Questo ci porta a un’altra pecca, roba da poco, sia chiaro, ma di certo i lettori di lunga data l’hanno notata. Il romanzo di Vitali non disdegna il soft pecoreccio e il lessico grasso. Per carità, niente di terribile, ma so per certo che la mamma di un’amica ha storto il naso. Abituata ai toni lievi delle avventure precedenti, ha sbuffato sentendo Canizza uscirsene più volte con un «freddo troia», che, però, rende bene il meteo della giornata in questione. Anche i carabinieri di Bellano ci vanno giù alla buona, ma fa parte della caratterizzazione, datemi retta. Se poi, come me, siete fan della saga di Hap & Leonard di Joe R. Lansdale, certi problemi certamente non vi toccano. Sia chiaro, Vitali non è Lansdale e Bellano non è LaBorde ed è inutile prendersela con Lirica, se si lascia sfuggire soltanto un moderato «... quella puttana di una svizzerotta!» (a pagina 333), dopo essersi resa conto che la tresca tra il figlio e Helga non si è sopita dopo le sue rimostranze.

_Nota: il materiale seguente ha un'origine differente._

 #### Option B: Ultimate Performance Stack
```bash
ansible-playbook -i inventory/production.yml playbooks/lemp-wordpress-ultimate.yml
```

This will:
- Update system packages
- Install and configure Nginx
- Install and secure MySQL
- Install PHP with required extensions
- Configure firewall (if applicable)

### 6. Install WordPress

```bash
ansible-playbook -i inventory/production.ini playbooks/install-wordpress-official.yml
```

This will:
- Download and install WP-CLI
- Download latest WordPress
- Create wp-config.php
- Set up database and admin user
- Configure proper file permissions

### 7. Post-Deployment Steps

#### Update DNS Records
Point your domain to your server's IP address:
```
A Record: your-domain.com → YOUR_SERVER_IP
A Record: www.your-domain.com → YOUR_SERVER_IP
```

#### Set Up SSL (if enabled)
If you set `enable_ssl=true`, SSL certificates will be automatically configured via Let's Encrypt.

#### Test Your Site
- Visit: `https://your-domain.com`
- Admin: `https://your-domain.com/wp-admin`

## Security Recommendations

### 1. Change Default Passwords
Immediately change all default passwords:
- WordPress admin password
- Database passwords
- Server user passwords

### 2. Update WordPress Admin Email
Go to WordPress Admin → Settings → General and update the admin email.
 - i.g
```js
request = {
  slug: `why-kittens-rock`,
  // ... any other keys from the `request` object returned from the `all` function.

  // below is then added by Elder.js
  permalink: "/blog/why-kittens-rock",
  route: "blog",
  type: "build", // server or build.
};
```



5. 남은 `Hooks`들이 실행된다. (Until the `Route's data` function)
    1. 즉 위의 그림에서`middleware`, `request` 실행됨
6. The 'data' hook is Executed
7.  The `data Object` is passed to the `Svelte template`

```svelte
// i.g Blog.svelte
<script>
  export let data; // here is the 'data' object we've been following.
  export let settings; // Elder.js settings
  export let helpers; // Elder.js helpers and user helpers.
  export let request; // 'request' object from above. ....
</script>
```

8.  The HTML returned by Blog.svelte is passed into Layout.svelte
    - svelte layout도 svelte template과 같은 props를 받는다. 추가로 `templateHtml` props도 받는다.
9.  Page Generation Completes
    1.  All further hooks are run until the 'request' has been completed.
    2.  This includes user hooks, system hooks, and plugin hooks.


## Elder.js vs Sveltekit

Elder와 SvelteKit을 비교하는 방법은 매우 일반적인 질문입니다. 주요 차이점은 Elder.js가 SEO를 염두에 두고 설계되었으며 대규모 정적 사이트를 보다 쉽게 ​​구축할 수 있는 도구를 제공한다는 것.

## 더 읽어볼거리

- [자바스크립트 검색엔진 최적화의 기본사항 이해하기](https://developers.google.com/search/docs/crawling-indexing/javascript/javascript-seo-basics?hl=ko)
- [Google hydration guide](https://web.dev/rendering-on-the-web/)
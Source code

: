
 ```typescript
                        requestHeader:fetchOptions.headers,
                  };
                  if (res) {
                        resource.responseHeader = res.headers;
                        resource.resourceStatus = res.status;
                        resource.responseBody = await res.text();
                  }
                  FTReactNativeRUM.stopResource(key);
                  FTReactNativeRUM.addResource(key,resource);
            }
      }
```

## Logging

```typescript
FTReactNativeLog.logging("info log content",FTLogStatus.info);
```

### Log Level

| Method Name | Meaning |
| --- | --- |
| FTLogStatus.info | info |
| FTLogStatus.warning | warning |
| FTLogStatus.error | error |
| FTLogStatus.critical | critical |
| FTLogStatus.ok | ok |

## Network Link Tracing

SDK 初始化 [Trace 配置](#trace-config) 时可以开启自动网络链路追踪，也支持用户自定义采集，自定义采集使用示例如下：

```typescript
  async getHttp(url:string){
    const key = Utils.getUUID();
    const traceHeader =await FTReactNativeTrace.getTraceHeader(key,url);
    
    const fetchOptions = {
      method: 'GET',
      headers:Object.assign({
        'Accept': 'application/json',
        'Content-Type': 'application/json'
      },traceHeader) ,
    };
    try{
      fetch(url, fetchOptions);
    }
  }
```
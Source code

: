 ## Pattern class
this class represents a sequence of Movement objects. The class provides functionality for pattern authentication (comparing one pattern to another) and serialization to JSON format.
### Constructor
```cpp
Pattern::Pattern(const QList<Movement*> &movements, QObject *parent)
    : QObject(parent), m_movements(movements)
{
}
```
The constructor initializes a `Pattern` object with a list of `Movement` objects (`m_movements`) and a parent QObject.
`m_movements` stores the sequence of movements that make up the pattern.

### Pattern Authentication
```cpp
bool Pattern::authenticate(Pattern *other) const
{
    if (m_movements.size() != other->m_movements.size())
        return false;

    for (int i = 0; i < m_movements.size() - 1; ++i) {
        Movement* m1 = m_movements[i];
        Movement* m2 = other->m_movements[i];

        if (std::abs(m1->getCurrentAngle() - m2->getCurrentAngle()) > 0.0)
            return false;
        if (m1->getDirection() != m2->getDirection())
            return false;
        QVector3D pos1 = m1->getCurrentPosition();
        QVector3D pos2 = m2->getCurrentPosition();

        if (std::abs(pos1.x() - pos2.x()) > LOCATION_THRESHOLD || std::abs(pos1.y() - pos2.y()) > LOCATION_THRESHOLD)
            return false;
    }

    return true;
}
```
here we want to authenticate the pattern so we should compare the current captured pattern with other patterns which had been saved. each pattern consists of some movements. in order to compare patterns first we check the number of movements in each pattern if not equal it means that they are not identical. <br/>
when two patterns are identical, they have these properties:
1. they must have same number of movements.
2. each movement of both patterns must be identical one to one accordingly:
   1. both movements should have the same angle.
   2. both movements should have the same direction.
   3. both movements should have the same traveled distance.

Caratterizzazione dei personaggi, capitoli brevi, un giallo esangue — non ci sono morti — e la vita di paese snocciolata nelle sue più risibili caratteristiche, corna e piccole truffe, parentele e fascismo all’acqua di rose: ecco i tratti salienti del microcosmo che Vitali ha piazzato a Bellano.
Galeotto fu il collier non è il migliore della serie, ma nemmeno il peggiore, premio che, a mio parere, va a Pianoforte vendesi (Garzanti, 2009).
Andrea Vitali si dimostra sempre e comunque «un talentuosissimo scrittore» — così lo definisce Massimo Onofri —, ma ai suoi lettori va dato il merito di chiudere un occhio all’idea che a Bellano capiti davvero di tutto.